MATERIAL SUPPLIED:

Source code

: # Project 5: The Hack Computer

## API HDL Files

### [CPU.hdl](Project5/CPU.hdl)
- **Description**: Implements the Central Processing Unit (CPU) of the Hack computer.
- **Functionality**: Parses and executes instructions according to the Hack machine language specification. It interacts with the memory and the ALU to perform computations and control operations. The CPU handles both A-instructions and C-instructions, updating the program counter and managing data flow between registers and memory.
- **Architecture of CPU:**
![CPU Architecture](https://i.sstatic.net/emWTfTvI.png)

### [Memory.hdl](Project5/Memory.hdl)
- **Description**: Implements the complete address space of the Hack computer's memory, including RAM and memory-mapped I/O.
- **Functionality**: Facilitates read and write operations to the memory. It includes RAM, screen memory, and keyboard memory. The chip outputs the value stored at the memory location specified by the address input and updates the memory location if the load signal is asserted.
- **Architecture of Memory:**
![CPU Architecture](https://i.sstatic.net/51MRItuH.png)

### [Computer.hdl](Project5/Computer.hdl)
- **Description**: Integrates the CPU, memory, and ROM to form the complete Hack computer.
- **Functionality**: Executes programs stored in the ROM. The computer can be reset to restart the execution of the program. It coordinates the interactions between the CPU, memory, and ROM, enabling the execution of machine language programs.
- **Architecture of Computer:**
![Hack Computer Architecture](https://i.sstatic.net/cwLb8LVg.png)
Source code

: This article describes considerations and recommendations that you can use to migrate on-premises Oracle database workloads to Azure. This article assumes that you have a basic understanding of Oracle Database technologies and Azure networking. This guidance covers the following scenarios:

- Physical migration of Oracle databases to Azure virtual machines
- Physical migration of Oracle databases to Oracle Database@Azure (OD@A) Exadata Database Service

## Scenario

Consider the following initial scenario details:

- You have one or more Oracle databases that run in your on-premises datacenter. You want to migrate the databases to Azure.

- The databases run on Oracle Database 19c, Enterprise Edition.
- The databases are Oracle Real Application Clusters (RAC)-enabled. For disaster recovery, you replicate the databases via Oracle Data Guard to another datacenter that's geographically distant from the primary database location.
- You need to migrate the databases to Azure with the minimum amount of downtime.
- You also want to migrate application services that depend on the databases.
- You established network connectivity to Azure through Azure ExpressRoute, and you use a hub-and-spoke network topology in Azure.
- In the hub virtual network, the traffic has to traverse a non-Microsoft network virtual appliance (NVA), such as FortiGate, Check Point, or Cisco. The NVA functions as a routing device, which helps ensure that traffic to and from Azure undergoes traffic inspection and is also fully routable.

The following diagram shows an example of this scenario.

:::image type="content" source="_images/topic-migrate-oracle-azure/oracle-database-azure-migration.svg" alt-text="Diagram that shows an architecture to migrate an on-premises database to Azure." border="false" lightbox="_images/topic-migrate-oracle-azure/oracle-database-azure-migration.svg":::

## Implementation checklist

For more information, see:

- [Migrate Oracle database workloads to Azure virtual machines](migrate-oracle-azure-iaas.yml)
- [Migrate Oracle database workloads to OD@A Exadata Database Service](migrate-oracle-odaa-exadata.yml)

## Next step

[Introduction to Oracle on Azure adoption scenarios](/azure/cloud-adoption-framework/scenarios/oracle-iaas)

ABOUT THIS EXERCISE:
Transcribe the records in full, keeping every character as it is.

RESPONSE:
Source code

: # Project 5: The Hack Computer

## API HDL Files

### [CPU.hdl](Project5/CPU.hdl)
- **Description**: Implements the Central Processing Unit (CPU) of the Hack computer.
- **Functionality**: Parses and executes instructions according to the Hack machine language specification. It interacts with the memory and the ALU to perform computations and control operations. The CPU handles both A-instructions and C-instructions, updating the program counter and managing data flow between registers and memory.
- **Architecture of CPU:**
![CPU Architecture](https://i.sstatic.net/emWTfTvI.png)

### [Memory.hdl](Project5/Memory.hdl)
- **Description**: Implements the complete address space of the Hack computer's memory, including RAM and memory-mapped I/O.
- **Functionality**: Facilitates read and write operations to the memory. It includes RAM, screen memory, and keyboard memory. The chip outputs the value stored at the memory location specified by the address input and updates the memory location if the load signal is asserted.
- **Architecture of Memory:**
![CPU Architecture](https://i.sstatic.net/51MRItuH.png)

### [Computer.hdl](Project5/Computer.hdl)
- **Description**: Integrates the CPU, memory, and ROM to form the complete Hack computer.
- **Functionality**: Executes programs stored in the ROM. The computer can be reset to restart the execution of the program. It coordinates the interactions between the CPU, memory, and ROM, enabling the execution of machine language programs.
- **Architecture of Computer:**
![Hack Computer Architecture](https://i.sstatic.net/cwLb8LVg.png)
Source code

: This article describes considerations and recommendations that you can use to migrate on-premises Oracle database workloads to Azure. This article assumes that you have a basic understanding of Oracle Database technologies and Azure networking. This guidance covers the following scenarios:

- Physical migration of Oracle databases to Azure virtual machines
- Physical migration of Oracle databases to Oracle Database@Azure (OD@A) Exadata Database Service

## Scenario

Consider the following initial scenario details:

- You have one or more Oracle databases that run in your on-premises datacenter. You want to migrate the databases to Azure.

- The databases run on Oracle Database 19c, Enterprise Edition.
- The databases are Oracle Real Application Clusters (RAC)-enabled. For disaster recovery, you replicate the databases via Oracle Data Guard to another datacenter that's geographically distant from the primary database location.
- You need to migrate the databases to Azure with the minimum amount of downtime.
- You also want to migrate application services that depend on the databases.
- You established network connectivity to Azure through Azure ExpressRoute, and you use a hub-and-spoke network topology in Azure.
- In the hub virtual network, the traffic has to traverse a non-Microsoft network virtual appliance (NVA), such as FortiGate, Check Point, or Cisco. The NVA functions as a routing device, which helps ensure that traffic to and from Azure undergoes traffic inspection and is also fully routable.

The following diagram shows an example of this scenario.

:::image type="content" source="_images/topic-migrate-oracle-azure/oracle-database-azure-migration.svg" alt-text="Diagram that shows an architecture to migrate an on-premises database to Azure." border="false" lightbox="_images/topic-migrate-oracle-azure/oracle-database-azure-migration.svg":::

## Implementation checklist

For more information, see:

- [Migrate Oracle database workloads to Azure virtual machines](migrate-oracle-azure-iaas.yml)
- [Migrate Oracle database workloads to OD@A Exadata Database Service](migrate-oracle-odaa-exadata.yml)

## Next step

[Introduction to Oracle on Azure adoption scenarios](/azure/cloud-adoption-framework/scenarios/oracle-iaas)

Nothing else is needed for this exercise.